The total amount of forest covered by the colonies – millions of orange-and-black butterflies that hang in clumps from the boughs of fir trees – more than doubled from last year’s historic low.

But concerns persist about the monarchs’ long-term survival, because their numbers remain well below average.

This winter, there are four hectares of colonies, more than double the 1.9ha last year, the lowest level since comparable record-keeping began in 1993.

“These figures are encouraging, compared to last year, because they show a trend towards recovery,” said Omar Vidal, director of the conservation group World Wildlife Fund Mexico, which sponsored the study along with the government Commission on Natural Protected Areas and the cellphone carrier Telcel.
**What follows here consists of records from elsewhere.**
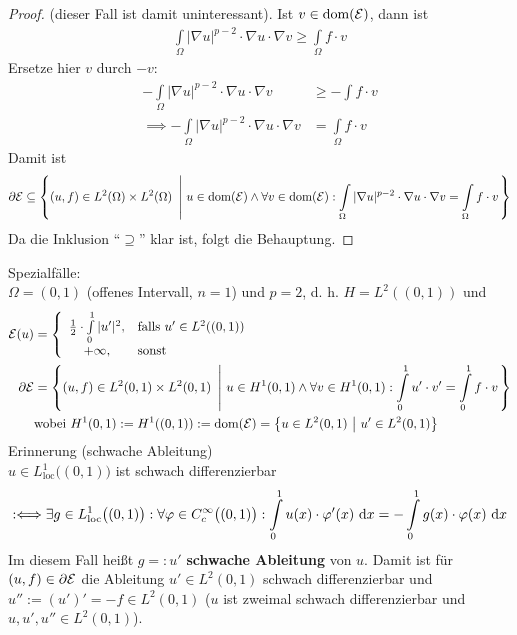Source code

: \begin{beispiel}
\begin{proof}
(dieser Fall ist damit uninteressant). Ist $v\in\text{dom}(\mathcal{E})$, dann ist 
\begin{align*}
\int\limits_\Omega |\nabla u|^{p-2}\cdot\nabla u\cdot\nabla v\geq\int\limits_\Omega f\cdot v
\end{align*}
Ersetze hier $v$ durch $-v$:
\begin{align*}
-\int\limits_\Omega|\nabla u|^{p-2}\cdot\nabla u\cdot\nabla v&\geq-\int\limits f\cdot v\\
\implies
-\int\limits_\Omega |\nabla u|^{p-2}\cdot\nabla u\cdot\nabla v&=\int\limits_\Omega f\cdot v
\end{align*}
Damit ist 
\begin{align*}
\partial\mathcal{E}\subseteq\left\lbrace(u,f)\in L^2(\Omega)\times L^2(\Omega)~\left|~u\in\text{dom}(\mathcal{E})\wedge\forall v\in\text{dom}(\mathcal{E}):\int\limits_\Omega|\nabla u|^{p-2}\cdot\nabla u\cdot\nabla v=\int\limits_\Omega f\cdot v\right.\right\rbrace
\end{align*}
Da die Inklusion ``$\supseteq$'' klar ist, folgt die Behauptung.
\end{proof}
Spezialfälle:\\
$\Omega=(0,1)$ (offenes Intervall, $n=1$) und $p=2$, d. h. $H=L^2((0,1))$ und 
\begin{align*}
\mathcal{E}(u)&=\left\lbrace\begin{array}{cl}
\frac{1}{2}\cdot\int\limits_0^1|u'|^2,&\text{falls } u'\in L^2((0,1))\\
+\infty, &\text{sonst }
\end{array}\right.\\
\partial\mathcal{E}&=\left\lbrace(u,f)\in L^2(0,1)\times L^2(0,1)~\left|~ u\in H^1(0,1)\wedge\forall v\in H^1(0,1):\int\limits_0^1 u'\cdot v'=\int\limits_0^1 f\cdot v\right.\right\rbrace\\
&\text{wobei } H^1(0,1):=H^1((0,1)):=\text{dom}(\mathcal{E})=\big\lbrace u\in L^2(0,1)~\big|~u'\in L^2(0,1)\big\rbrace
\end{align*}
Erinnerung (schwache Ableitung)\\
$u\in L^1_{\text{loc}}\big((0,1)\big)$ ist schwach differenzierbar
\begin{align*}
:\Longleftrightarrow\exists g\in L^1_{\text{loc}}\big((0,1)\big):\forall\varphi\in C_c^\infty\big((0,1)\big):
\int\limits_0^1 u(x)\cdot\varphi'(x)\text{ d} x=-\int\limits_0^1 g(x)\cdot\varphi(x)\text{ d} x
\end{align*}
Im diesem Fall heißt $g=:u'$ \textbf{schwache Ableitung} von $u$. Damit ist für $(u,f)\in\partial\mathcal{E}$ die Ableitung $u'\in L^2(0,1)$ schwach differenzierbar und $u'':=(u')'=-f\in L^2(0,1)$ ($u$ ist zweimal schwach differenzierbar und $u,u',u''\in L^2(0,1)$).

\end{beispiel}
Despite the rebound experienced by this mysterious scientific phenomenon, historically a huge tourist draw, the latest numbers are well below the almost 8ha covered in the 2008-09 winter season and the record high of 18.2ha in 1996-97.

“Fluctuations in insect populations are normal in nature,” the study’s sponsors said in a statement. “With regard to the monarch butterfly, these fluctuations could be due mainly to climatic conditions,” including especially cold or dry years in the US and Canada, where the butterflies that make the trip are born. But experts said natural variation doesn’t fully account for a long-term decline in average numbers.

Lincoln Brower, an expert on monarch butterflies and zoology professor at the University of Florida, said this year’s recovery is good news, but adds that each time the butterflies “recover,” they slip to lower and lower numbers.

“What is ominous is that all of the last seven years have been below average,” he said.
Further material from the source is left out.